◆ Exercise description ◆
Within the records that follow, find every line containing the string "低电平有效". Copy those lines.

━━━ Working data

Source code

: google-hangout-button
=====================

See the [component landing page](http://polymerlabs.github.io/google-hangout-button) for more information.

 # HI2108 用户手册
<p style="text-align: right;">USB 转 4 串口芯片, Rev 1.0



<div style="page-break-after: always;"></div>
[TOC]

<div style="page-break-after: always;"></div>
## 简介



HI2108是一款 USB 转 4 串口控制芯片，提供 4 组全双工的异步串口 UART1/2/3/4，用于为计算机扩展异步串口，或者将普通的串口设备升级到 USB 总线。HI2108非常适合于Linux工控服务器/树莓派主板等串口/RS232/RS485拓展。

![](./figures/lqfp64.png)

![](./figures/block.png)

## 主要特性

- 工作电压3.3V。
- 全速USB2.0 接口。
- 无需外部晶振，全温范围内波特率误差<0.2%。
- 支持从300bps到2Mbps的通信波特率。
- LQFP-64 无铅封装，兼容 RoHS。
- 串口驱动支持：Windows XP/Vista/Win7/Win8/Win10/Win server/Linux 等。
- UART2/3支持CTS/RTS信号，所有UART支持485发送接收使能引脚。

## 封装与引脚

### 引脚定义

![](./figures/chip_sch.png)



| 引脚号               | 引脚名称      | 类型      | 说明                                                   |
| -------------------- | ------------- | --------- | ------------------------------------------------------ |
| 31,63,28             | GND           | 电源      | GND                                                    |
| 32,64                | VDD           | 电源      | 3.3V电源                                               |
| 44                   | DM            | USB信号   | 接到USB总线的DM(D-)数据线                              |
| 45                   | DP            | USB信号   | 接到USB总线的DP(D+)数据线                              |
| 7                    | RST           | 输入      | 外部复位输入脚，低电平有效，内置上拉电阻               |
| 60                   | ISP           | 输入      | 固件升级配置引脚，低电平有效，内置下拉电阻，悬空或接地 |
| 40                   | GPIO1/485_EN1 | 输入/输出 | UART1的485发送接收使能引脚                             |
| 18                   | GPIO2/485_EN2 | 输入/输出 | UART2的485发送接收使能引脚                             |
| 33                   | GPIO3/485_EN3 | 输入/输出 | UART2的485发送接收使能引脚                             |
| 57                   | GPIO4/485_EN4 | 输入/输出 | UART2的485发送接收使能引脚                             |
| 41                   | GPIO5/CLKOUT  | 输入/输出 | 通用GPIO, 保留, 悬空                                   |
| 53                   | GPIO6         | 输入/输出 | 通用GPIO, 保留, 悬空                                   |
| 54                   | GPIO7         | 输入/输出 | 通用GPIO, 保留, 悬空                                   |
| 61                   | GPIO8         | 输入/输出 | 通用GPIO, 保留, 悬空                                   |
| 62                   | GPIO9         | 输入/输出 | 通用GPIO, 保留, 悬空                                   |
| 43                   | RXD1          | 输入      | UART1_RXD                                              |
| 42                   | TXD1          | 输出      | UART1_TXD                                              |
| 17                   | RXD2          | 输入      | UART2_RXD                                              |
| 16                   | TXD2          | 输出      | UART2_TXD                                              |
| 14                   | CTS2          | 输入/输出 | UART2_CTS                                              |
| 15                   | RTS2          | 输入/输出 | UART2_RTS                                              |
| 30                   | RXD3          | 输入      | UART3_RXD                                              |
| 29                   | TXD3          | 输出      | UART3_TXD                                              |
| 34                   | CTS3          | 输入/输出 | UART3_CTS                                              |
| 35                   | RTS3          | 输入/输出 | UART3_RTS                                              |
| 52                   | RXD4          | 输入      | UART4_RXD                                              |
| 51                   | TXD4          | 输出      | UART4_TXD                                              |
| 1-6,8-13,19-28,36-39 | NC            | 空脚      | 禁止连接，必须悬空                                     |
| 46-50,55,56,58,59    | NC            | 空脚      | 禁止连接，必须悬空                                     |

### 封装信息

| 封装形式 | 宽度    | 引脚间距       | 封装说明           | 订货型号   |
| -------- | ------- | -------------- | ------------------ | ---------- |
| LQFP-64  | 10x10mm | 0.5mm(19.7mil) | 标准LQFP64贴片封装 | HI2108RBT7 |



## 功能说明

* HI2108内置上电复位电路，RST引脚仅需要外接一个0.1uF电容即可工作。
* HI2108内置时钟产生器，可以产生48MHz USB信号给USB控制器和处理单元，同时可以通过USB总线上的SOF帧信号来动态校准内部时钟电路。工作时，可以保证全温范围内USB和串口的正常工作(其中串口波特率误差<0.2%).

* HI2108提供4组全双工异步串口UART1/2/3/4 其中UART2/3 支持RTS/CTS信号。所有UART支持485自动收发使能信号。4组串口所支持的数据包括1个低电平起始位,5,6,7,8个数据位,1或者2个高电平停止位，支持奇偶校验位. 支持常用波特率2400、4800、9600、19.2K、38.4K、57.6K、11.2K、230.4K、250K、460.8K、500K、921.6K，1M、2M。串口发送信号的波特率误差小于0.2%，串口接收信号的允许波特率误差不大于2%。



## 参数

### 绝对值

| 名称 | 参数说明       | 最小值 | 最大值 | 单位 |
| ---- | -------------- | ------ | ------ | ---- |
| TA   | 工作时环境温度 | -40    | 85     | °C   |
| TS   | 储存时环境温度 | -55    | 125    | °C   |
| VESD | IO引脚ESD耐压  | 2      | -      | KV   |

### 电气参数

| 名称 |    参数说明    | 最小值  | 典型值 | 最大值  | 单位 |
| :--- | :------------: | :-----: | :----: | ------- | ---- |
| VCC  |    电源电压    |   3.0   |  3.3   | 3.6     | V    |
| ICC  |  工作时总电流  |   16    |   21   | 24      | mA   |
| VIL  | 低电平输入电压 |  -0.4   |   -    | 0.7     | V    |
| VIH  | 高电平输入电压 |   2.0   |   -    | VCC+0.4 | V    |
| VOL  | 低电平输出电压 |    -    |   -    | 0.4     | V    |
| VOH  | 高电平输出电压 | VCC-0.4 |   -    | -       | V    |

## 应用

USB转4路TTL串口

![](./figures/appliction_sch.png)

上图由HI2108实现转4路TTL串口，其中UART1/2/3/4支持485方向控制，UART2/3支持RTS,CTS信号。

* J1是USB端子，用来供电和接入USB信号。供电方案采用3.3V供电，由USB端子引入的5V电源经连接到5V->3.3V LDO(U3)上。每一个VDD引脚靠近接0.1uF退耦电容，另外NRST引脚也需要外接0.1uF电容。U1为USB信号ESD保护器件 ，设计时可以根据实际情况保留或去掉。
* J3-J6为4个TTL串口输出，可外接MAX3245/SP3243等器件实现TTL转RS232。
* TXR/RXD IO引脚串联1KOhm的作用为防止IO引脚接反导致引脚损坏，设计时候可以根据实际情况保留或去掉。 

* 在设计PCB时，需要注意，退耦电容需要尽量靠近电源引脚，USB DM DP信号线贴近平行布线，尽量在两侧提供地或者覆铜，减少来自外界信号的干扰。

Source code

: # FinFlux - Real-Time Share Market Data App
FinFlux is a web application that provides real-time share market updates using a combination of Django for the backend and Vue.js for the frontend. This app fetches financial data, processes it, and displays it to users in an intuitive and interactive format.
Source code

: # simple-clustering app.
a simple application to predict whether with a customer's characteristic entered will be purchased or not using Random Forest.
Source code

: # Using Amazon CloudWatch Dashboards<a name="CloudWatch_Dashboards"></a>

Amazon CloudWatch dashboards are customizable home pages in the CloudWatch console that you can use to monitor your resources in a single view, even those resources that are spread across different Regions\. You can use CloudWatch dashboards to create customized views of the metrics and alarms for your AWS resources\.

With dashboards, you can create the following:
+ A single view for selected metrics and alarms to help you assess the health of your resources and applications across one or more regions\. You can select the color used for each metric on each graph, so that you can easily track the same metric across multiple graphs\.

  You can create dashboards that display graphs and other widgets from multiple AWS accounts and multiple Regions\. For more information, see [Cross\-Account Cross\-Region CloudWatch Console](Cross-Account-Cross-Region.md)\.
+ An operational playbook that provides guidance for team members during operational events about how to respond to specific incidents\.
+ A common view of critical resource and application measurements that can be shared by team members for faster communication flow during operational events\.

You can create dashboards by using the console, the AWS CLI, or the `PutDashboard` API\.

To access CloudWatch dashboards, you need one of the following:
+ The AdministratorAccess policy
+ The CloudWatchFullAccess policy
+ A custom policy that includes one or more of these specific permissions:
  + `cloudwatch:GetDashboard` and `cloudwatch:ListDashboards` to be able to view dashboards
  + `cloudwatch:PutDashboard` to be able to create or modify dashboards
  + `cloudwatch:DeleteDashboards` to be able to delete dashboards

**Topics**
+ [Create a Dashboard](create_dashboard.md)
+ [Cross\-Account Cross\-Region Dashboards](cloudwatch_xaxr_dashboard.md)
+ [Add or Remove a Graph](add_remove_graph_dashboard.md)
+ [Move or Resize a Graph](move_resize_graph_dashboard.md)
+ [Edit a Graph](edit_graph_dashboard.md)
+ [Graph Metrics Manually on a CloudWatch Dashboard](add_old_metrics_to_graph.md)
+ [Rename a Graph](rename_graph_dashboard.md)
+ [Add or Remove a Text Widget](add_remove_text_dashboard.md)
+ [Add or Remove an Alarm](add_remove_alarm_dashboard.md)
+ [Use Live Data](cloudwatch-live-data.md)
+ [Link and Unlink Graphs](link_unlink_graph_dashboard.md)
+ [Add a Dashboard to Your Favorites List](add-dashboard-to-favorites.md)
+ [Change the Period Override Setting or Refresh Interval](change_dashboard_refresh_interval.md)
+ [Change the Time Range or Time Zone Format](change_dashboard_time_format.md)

━━━━━━

◆ Expected output ◆
| 7                    | RST           | 输入      | 外部复位输入脚，低电平有效，内置上拉电阻               |
| 60                   | ISP           | 输入      | 固件升级配置引脚，低电平有效，内置下拉电阻，悬空或接地 |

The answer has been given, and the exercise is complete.